Segment Start: Recorded data

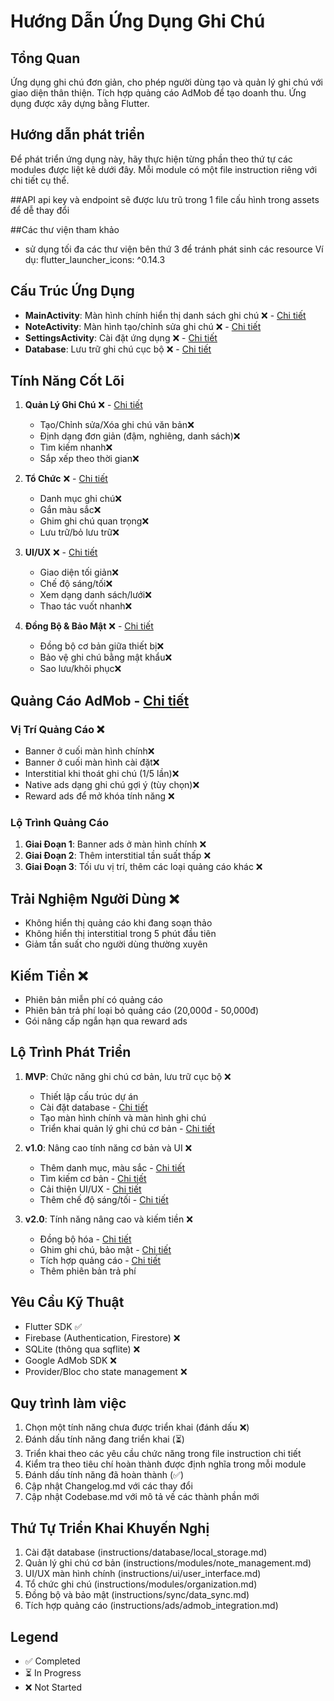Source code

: # Hướng Dẫn Ứng Dụng Ghi Chú

## Tổng Quan
Ứng dụng ghi chú đơn giản, cho phép người dùng tạo và quản lý ghi chú với giao diện thân thiện. Tích hợp quảng cáo AdMob để tạo doanh thu. Ứng dụng được xây dựng bằng Flutter.

## Hướng dẫn phát triển
Để phát triển ứng dụng này, hãy thực hiện từng phần theo thứ tự các modules được liệt kê dưới đây. Mỗi module có một file instruction riêng với chi tiết cụ thể.

##API 
api key và endpoint sẽ được lưu trũ trong 1 file cấu hình trong assets để dễ thay đổi

##Các thư viện tham khảo
- sử dụng tối đa các thư viện bên thứ 3 để tránh phát sinh các resource
Ví dụ: 
flutter_launcher_icons: ^0.14.3

## Cấu Trúc Ứng Dụng
- **MainActivity**: Màn hình chính hiển thị danh sách ghi chú ❌ - [Chi tiết](instructions/ui/user_interface.md#màn-hình-chính)
- **NoteActivity**: Màn hình tạo/chỉnh sửa ghi chú ❌ - [Chi tiết](instructions/ui/user_interface.md#màn-hình-chi-tiết-ghi-chú)
- **SettingsActivity**: Cài đặt ứng dụng ❌ - [Chi tiết](instructions/ui/user_interface.md#màn-hình-cài-đặt)
- **Database**: Lưu trữ ghi chú cục bộ ❌ - [Chi tiết](instructions/database/local_storage.md)

## Tính Năng Cốt Lõi
1. **Quản Lý Ghi Chú** ❌ - [Chi tiết](instructions/modules/note_management.md)
   - Tạo/Chỉnh sửa/Xóa ghi chú văn bản❌
   - Định dạng đơn giản (đậm, nghiêng, danh sách)❌
   - Tìm kiếm nhanh❌
   - Sắp xếp theo thời gian❌

2. **Tổ Chức** ❌ - [Chi tiết](instructions/modules/organization.md)
   - Danh mục ghi chú❌
   - Gắn màu sắc❌
   - Ghim ghi chú quan trọng❌
   - Lưu trữ/bỏ lưu trữ❌

3. **UI/UX** ❌ - [Chi tiết](instructions/ui/user_interface.md)
   - Giao diện tối giản❌
   - Chế độ sáng/tối❌
   - Xem dạng danh sách/lưới❌
   - Thao tác vuốt nhanh❌

4. **Đồng Bộ & Bảo Mật** ❌ - [Chi tiết](instructions/sync/data_sync.md)
   - Đồng bộ cơ bản giữa thiết bị❌
   - Bảo vệ ghi chú bằng mật khẩu❌
   - Sao lưu/khôi phục❌

## Quảng Cáo AdMob - [Chi tiết](instructions/ads/admob_integration.md)

### Vị Trí Quảng Cáo ❌
- Banner ở cuối màn hình chính❌
- Banner ở cuối màn hình cài đặt❌
- Interstitial khi thoát ghi chú (1/5 lần)❌
- Native ads dạng ghi chú gợi ý (tùy chọn)❌
- Reward ads để mở khóa tính năng ❌

### Lộ Trình Quảng Cáo
1. **Giai Đoạn 1**: Banner ads ở màn hình chính ❌
2. **Giai Đoạn 2**: Thêm interstitial tần suất thấp ❌
3. **Giai Đoạn 3**: Tối ưu vị trí, thêm các loại quảng cáo khác ❌

## Trải Nghiệm Người Dùng ❌
- Không hiển thị quảng cáo khi đang soạn thảo
- Không hiển thị interstitial trong 5 phút đầu tiên
- Giảm tần suất cho người dùng thường xuyên

## Kiếm Tiền ❌
- Phiên bản miễn phí có quảng cáo
- Phiên bản trả phí loại bỏ quảng cáo (20,000đ - 50,000đ)
- Gói nâng cấp ngắn hạn qua reward ads

## Lộ Trình Phát Triển
1. **MVP**: Chức năng ghi chú cơ bản, lưu trữ cục bộ ❌
   - Thiết lập cấu trúc dự án
   - Cài đặt database - [Chi tiết](instructions/database/local_storage.md)
   - Tạo màn hình chính và màn hình ghi chú
   - Triển khai quản lý ghi chú cơ bản - [Chi tiết](instructions/modules/note_management.md)

2. **v1.0**: Nâng cao tính năng cơ bản và UI ❌
   - Thêm danh mục, màu sắc - [Chi tiết](instructions/modules/organization.md)
   - Tìm kiếm cơ bản - [Chi tiết](instructions/modules/note_management.md#5-tìm-kiếm-ghi-chú-)
   - Cải thiện UI/UX - [Chi tiết](instructions/ui/user_interface.md)
   - Thêm chế độ sáng/tối - [Chi tiết](instructions/ui/user_interface.md#2-chế-độ-sángtối-)

3. **v2.0**: Tính năng nâng cao và kiếm tiền ❌
   - Đồng bộ hóa - [Chi tiết](instructions/sync/data_sync.md)
   - Ghim ghi chú, bảo mật - [Chi tiết](instructions/sync/data_sync.md#2-bảo-vệ-ghi-chú-bằng-mật-khẩu-)
   - Tích hợp quảng cáo - [Chi tiết](instructions/ads/admob_integration.md)
   - Thêm phiên bản trả phí

## Yêu Cầu Kỹ Thuật
- Flutter SDK ✅
- Firebase (Authentication, Firestore) ❌
- SQLite (thông qua sqflite) ❌
- Google AdMob SDK ❌
- Provider/Bloc cho state management ❌

## Quy trình làm việc

1. Chọn một tính năng chưa được triển khai (đánh dấu ❌)
2. Đánh dấu tính năng đang triển khai (⏳)
3. Triển khai theo các yêu cầu chức năng trong file instruction chi tiết
4. Kiểm tra theo tiêu chí hoàn thành được định nghĩa trong mỗi module
5. Đánh dấu tính năng đã hoàn thành (✅)
6. Cập nhật Changelog.md với các thay đổi
7. Cập nhật Codebase.md với mô tả về các thành phần mới

## Thứ Tự Triển Khai Khuyến Nghị
1. Cài đặt database (instructions/database/local_storage.md)
2. Quản lý ghi chú cơ bản (instructions/modules/note_management.md)
3. UI/UX màn hình chính (instructions/ui/user_interface.md)
4. Tổ chức ghi chú (instructions/modules/organization.md)
5. Đồng bộ và bảo mật (instructions/sync/data_sync.md)
6. Tích hợp quảng cáo (instructions/ads/admob_integration.md)

## Legend

- ✅ Completed
- ⏳ In Progress
- ❌ Not Started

Segment End: Recorded data

• _What this task involves_
Copy the records above exactly, beginning at the line that contains "- Interstitial khi thoát ghi chú (1/5 lần)❌" and stopping after the line that contains "- Không hiển thị quảng cáo khi đang soạn thảo".

• _The answer_
- Interstitial khi thoát ghi chú (1/5 lần)❌
- Native ads dạng ghi chú gợi ý (tùy chọn)❌
- Reward ads để mở khóa tính năng ❌

### Lộ Trình Quảng Cáo
1. **Giai Đoạn 1**: Banner ads ở màn hình chính ❌
2. **Giai Đoạn 2**: Thêm interstitial tần suất thấp ❌
3. **Giai Đoạn 3**: Tối ưu vị trí, thêm các loại quảng cáo khác ❌

## Trải Nghiệm Người Dùng ❌
- Không hiển thị quảng cáo khi đang soạn thảo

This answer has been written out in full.